> **Assignment**: Repeat the entries in full. Each line must match exactly.

§

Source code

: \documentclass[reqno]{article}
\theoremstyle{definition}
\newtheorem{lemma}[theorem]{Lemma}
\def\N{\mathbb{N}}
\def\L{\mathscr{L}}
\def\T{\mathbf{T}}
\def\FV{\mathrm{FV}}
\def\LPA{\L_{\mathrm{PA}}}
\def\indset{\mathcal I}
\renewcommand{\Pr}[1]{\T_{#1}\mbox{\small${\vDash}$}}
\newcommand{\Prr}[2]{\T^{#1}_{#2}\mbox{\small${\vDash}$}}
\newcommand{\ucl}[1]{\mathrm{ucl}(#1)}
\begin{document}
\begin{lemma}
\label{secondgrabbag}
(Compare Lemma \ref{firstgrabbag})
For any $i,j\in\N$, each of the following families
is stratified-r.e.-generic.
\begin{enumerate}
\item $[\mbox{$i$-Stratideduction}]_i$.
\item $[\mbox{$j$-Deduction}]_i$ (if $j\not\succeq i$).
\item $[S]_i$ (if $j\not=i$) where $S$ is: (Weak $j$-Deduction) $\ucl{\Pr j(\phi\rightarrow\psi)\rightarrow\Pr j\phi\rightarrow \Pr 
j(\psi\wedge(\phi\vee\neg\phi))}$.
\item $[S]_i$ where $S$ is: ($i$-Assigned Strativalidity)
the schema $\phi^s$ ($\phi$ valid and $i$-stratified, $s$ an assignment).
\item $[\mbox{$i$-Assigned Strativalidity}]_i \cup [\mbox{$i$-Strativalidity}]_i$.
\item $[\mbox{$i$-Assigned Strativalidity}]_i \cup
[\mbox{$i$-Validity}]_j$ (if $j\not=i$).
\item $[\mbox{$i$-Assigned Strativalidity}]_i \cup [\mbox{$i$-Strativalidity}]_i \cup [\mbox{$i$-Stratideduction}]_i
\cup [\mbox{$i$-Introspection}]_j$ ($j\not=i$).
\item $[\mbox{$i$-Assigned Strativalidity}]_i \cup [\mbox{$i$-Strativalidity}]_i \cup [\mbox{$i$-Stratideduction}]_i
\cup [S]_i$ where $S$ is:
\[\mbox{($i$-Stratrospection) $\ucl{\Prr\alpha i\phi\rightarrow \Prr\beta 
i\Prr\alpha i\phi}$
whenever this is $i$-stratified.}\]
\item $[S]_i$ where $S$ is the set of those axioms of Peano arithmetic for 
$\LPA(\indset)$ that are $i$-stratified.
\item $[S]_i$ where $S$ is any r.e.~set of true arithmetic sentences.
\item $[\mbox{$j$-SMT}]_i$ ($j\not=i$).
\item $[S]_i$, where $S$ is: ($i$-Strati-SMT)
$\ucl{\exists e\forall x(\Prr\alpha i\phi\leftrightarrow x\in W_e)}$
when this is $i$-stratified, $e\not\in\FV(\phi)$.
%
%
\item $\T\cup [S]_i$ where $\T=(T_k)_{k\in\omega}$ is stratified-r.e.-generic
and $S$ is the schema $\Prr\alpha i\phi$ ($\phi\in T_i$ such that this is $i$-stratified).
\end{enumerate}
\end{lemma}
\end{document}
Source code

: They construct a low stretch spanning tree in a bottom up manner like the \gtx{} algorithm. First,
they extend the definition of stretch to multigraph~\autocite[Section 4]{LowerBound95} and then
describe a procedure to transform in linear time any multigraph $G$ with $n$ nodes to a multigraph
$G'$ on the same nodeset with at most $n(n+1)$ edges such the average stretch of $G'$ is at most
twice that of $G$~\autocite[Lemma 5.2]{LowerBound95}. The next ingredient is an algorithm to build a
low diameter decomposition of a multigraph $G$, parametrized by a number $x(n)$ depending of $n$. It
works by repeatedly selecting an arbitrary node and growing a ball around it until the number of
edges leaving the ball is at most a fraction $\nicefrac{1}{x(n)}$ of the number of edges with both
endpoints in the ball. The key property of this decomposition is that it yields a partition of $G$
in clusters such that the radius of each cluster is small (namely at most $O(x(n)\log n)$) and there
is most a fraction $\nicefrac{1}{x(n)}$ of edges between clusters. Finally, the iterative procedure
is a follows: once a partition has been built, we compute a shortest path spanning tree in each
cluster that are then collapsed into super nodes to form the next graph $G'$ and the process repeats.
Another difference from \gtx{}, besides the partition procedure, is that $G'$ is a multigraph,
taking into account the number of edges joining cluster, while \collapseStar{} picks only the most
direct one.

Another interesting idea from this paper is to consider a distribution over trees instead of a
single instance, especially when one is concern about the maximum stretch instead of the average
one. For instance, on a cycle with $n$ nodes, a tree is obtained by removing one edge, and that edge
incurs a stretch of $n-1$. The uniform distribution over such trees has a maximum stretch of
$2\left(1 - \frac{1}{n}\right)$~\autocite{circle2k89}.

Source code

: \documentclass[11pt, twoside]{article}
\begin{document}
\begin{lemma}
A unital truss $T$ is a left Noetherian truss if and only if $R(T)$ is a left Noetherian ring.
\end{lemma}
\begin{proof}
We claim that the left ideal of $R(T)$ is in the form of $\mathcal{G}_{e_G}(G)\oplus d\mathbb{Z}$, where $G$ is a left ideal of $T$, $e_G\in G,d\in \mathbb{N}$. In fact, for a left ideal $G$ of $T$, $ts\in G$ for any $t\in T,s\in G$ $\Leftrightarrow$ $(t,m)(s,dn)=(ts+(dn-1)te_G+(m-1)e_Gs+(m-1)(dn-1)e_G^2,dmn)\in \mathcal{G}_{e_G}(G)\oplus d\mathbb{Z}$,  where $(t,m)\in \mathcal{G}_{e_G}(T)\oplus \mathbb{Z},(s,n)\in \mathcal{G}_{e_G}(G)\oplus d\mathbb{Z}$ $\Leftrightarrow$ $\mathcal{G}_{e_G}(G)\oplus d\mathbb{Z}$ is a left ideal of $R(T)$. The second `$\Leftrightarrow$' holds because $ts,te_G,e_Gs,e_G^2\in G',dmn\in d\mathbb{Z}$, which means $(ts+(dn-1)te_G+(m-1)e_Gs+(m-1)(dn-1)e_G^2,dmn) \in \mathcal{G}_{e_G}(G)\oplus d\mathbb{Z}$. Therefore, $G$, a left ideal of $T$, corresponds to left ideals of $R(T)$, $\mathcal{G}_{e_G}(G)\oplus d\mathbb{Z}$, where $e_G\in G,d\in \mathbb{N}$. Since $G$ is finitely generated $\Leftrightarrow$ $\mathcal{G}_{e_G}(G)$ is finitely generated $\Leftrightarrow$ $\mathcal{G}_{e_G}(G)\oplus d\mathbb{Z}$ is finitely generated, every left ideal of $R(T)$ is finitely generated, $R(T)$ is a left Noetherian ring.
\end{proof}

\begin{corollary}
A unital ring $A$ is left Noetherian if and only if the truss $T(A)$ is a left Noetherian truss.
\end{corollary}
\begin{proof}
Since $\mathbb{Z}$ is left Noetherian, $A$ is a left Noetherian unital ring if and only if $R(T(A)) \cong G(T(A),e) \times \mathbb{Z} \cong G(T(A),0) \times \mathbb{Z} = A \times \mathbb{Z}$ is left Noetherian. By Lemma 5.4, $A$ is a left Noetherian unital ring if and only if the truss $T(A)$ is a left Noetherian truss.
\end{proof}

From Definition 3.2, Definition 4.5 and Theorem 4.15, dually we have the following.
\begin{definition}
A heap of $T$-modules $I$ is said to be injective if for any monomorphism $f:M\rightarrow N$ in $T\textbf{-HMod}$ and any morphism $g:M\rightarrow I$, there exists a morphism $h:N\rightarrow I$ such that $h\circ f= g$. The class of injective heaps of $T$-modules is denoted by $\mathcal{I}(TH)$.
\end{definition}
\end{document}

§

> **Answer box**:
Source code

: \documentclass[reqno]{article}
\theoremstyle{definition}
\newtheorem{lemma}[theorem]{Lemma}
\def\N{\mathbb{N}}
\def\L{\mathscr{L}}
\def\T{\mathbf{T}}
\def\FV{\mathrm{FV}}
\def\LPA{\L_{\mathrm{PA}}}
\def\indset{\mathcal I}
\renewcommand{\Pr}[1]{\T_{#1}\mbox{\small${\vDash}$}}
\newcommand{\Prr}[2]{\T^{#1}_{#2}\mbox{\small${\vDash}$}}
\newcommand{\ucl}[1]{\mathrm{ucl}(#1)}
\begin{document}
\begin{lemma}
\label{secondgrabbag}
(Compare Lemma \ref{firstgrabbag})
For any $i,j\in\N$, each of the following families
is stratified-r.e.-generic.
\begin{enumerate}
\item $[\mbox{$i$-Stratideduction}]_i$.
\item $[\mbox{$j$-Deduction}]_i$ (if $j\not\succeq i$).
\item $[S]_i$ (if $j\not=i$) where $S$ is: (Weak $j$-Deduction) $\ucl{\Pr j(\phi\rightarrow\psi)\rightarrow\Pr j\phi\rightarrow \Pr 
j(\psi\wedge(\phi\vee\neg\phi))}$.
\item $[S]_i$ where $S$ is: ($i$-Assigned Strativalidity)
the schema $\phi^s$ ($\phi$ valid and $i$-stratified, $s$ an assignment).
\item $[\mbox{$i$-Assigned Strativalidity}]_i \cup [\mbox{$i$-Strativalidity}]_i$.
\item $[\mbox{$i$-Assigned Strativalidity}]_i \cup
[\mbox{$i$-Validity}]_j$ (if $j\not=i$).
\item $[\mbox{$i$-Assigned Strativalidity}]_i \cup [\mbox{$i$-Strativalidity}]_i \cup [\mbox{$i$-Stratideduction}]_i
\cup [\mbox{$i$-Introspection}]_j$ ($j\not=i$).
\item $[\mbox{$i$-Assigned Strativalidity}]_i \cup [\mbox{$i$-Strativalidity}]_i \cup [\mbox{$i$-Stratideduction}]_i
\cup [S]_i$ where $S$ is:
\[\mbox{($i$-Stratrospection) $\ucl{\Prr\alpha i\phi\rightarrow \Prr\beta 
i\Prr\alpha i\phi}$
whenever this is $i$-stratified.}\]
\item $[S]_i$ where $S$ is the set of those axioms of Peano arithmetic for 
$\LPA(\indset)$ that are $i$-stratified.
\item $[S]_i$ where $S$ is any r.e.~set of true arithmetic sentences.
\item $[\mbox{$j$-SMT}]_i$ ($j\not=i$).
\item $[S]_i$, where $S$ is: ($i$-Strati-SMT)
$\ucl{\exists e\forall x(\Prr\alpha i\phi\leftrightarrow x\in W_e)}$
when this is $i$-stratified, $e\not\in\FV(\phi)$.
%
%
\item $\T\cup [S]_i$ where $\T=(T_k)_{k\in\omega}$ is stratified-r.e.-generic
and $S$ is the schema $\Prr\alpha i\phi$ ($\phi\in T_i$ such that this is $i$-stratified).
\end{enumerate}
\end{lemma}
\end{document}
Source code

: They construct a low stretch spanning tree in a bottom up manner like the \gtx{} algorithm. First,
they extend the definition of stretch to multigraph~\autocite[Section 4]{LowerBound95} and then
describe a procedure to transform in linear time any multigraph $G$ with $n$ nodes to a multigraph
$G'$ on the same nodeset with at most $n(n+1)$ edges such the average stretch of $G'$ is at most
twice that of $G$~\autocite[Lemma 5.2]{LowerBound95}. The next ingredient is an algorithm to build a
low diameter decomposition of a multigraph $G$, parametrized by a number $x(n)$ depending of $n$. It
works by repeatedly selecting an arbitrary node and growing a ball around it until the number of
edges leaving the ball is at most a fraction $\nicefrac{1}{x(n)}$ of the number of edges with both
endpoints in the ball. The key property of this decomposition is that it yields a partition of $G$
in clusters such that the radius of each cluster is small (namely at most $O(x(n)\log n)$) and there
is most a fraction $\nicefrac{1}{x(n)}$ of edges between clusters. Finally, the iterative procedure
is a follows: once a partition has been built, we compute a shortest path spanning tree in each
cluster that are then collapsed into super nodes to form the next graph $G'$ and the process repeats.
Another difference from \gtx{}, besides the partition procedure, is that $G'$ is a multigraph,
taking into account the number of edges joining cluster, while \collapseStar{} picks only the most
direct one.

Another interesting idea from this paper is to consider a distribution over trees instead of a
single instance, especially when one is concern about the maximum stretch instead of the average
one. For instance, on a cycle with $n$ nodes, a tree is obtained by removing one edge, and that edge
incurs a stretch of $n-1$. The uniform distribution over such trees has a maximum stretch of
$2\left(1 - \frac{1}{n}\right)$~\autocite{circle2k89}.

Source code

: \documentclass[11pt, twoside]{article}
\begin{document}
\begin{lemma}
A unital truss $T$ is a left Noetherian truss if and only if $R(T)$ is a left Noetherian ring.
\end{lemma}
\begin{proof}
We claim that the left ideal of $R(T)$ is in the form of $\mathcal{G}_{e_G}(G)\oplus d\mathbb{Z}$, where $G$ is a left ideal of $T$, $e_G\in G,d\in \mathbb{N}$. In fact, for a left ideal $G$ of $T$, $ts\in G$ for any $t\in T,s\in G$ $\Leftrightarrow$ $(t,m)(s,dn)=(ts+(dn-1)te_G+(m-1)e_Gs+(m-1)(dn-1)e_G^2,dmn)\in \mathcal{G}_{e_G}(G)\oplus d\mathbb{Z}$,  where $(t,m)\in \mathcal{G}_{e_G}(T)\oplus \mathbb{Z},(s,n)\in \mathcal{G}_{e_G}(G)\oplus d\mathbb{Z}$ $\Leftrightarrow$ $\mathcal{G}_{e_G}(G)\oplus d\mathbb{Z}$ is a left ideal of $R(T)$. The second `$\Leftrightarrow$' holds because $ts,te_G,e_Gs,e_G^2\in G',dmn\in d\mathbb{Z}$, which means $(ts+(dn-1)te_G+(m-1)e_Gs+(m-1)(dn-1)e_G^2,dmn) \in \mathcal{G}_{e_G}(G)\oplus d\mathbb{Z}$. Therefore, $G$, a left ideal of $T$, corresponds to left ideals of $R(T)$, $\mathcal{G}_{e_G}(G)\oplus d\mathbb{Z}$, where $e_G\in G,d\in \mathbb{N}$. Since $G$ is finitely generated $\Leftrightarrow$ $\mathcal{G}_{e_G}(G)$ is finitely generated $\Leftrightarrow$ $\mathcal{G}_{e_G}(G)\oplus d\mathbb{Z}$ is finitely generated, every left ideal of $R(T)$ is finitely generated, $R(T)$ is a left Noetherian ring.
\end{proof}

\begin{corollary}
A unital ring $A$ is left Noetherian if and only if the truss $T(A)$ is a left Noetherian truss.
\end{corollary}
\begin{proof}
Since $\mathbb{Z}$ is left Noetherian, $A$ is a left Noetherian unital ring if and only if $R(T(A)) \cong G(T(A),e) \times \mathbb{Z} \cong G(T(A),0) \times \mathbb{Z} = A \times \mathbb{Z}$ is left Noetherian. By Lemma 5.4, $A$ is a left Noetherian unital ring if and only if the truss $T(A)$ is a left Noetherian truss.
\end{proof}

From Definition 3.2, Definition 4.5 and Theorem 4.15, dually we have the following.
\begin{definition}
A heap of $T$-modules $I$ is said to be injective if for any monomorphism $f:M\rightarrow N$ in $T\textbf{-HMod}$ and any morphism $g:M\rightarrow I$, there exists a morphism $h:N\rightarrow I$ such that $h\circ f= g$. The class of injective heaps of $T$-modules is denoted by $\mathcal{I}(TH)$.
\end{definition}
\end{document}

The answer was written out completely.